- _Exercise prompt_
Up to and including the line that contains "### LedgerbackHub", repeat each line of the data exactly, starting from the first.

- _Supplied material_

####

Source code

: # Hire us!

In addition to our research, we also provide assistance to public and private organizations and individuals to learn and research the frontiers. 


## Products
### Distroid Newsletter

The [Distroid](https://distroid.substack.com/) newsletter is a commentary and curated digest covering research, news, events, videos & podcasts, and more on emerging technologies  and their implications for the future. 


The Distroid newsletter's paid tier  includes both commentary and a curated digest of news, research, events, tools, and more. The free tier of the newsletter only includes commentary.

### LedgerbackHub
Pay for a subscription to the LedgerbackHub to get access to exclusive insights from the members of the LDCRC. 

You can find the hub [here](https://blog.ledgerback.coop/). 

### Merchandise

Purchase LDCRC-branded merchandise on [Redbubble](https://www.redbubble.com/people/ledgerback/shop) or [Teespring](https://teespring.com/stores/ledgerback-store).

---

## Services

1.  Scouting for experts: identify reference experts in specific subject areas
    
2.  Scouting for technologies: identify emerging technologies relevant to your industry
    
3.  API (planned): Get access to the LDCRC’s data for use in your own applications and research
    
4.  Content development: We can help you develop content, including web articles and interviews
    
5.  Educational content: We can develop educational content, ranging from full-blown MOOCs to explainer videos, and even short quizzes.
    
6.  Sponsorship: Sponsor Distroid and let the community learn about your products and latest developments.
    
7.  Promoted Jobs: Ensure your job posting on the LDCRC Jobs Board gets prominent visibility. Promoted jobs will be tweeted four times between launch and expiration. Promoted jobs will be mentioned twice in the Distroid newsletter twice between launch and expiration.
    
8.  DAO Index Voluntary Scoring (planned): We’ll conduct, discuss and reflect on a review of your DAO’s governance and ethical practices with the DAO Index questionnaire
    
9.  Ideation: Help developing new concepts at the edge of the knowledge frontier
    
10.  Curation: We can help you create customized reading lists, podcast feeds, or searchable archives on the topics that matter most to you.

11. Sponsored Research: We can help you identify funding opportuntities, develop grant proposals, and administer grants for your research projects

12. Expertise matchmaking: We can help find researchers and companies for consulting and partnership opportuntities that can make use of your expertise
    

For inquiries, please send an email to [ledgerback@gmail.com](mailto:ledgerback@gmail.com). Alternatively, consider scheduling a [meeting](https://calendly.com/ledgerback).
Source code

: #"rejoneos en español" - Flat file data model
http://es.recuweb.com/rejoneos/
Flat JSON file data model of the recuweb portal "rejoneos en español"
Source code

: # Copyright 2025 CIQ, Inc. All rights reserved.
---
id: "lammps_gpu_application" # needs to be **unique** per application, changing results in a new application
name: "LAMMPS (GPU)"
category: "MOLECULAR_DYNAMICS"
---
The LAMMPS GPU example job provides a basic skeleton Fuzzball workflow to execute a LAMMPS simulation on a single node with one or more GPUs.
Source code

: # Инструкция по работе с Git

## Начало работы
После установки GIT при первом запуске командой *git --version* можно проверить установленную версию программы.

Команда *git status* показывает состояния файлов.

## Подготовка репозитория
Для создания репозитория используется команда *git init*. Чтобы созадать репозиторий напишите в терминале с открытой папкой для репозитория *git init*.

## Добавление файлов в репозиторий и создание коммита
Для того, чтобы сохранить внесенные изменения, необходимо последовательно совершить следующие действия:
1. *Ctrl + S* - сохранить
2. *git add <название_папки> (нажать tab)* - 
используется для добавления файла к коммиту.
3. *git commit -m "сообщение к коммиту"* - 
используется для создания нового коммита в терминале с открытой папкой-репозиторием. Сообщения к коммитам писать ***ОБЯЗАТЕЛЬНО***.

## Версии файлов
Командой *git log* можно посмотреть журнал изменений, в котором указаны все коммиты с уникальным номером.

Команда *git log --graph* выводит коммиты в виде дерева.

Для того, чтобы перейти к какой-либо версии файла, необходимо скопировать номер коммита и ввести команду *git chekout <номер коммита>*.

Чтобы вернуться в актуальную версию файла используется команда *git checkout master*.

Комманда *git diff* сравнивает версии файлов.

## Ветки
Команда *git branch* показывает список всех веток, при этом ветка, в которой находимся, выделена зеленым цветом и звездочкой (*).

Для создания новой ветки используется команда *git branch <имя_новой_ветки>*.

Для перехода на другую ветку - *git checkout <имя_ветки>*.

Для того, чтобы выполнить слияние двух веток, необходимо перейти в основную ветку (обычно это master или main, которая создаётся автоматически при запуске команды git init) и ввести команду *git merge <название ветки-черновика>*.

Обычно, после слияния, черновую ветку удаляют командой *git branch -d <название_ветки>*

####

- _The completed task_
Source code

: # Hire us!

In addition to our research, we also provide assistance to public and private organizations and individuals to learn and research the frontiers. 


## Products
### Distroid Newsletter

The [Distroid](https://distroid.substack.com/) newsletter is a commentary and curated digest covering research, news, events, videos & podcasts, and more on emerging technologies  and their implications for the future. 


The Distroid newsletter's paid tier  includes both commentary and a curated digest of news, research, events, tools, and more. The free tier of the newsletter only includes commentary.

### LedgerbackHub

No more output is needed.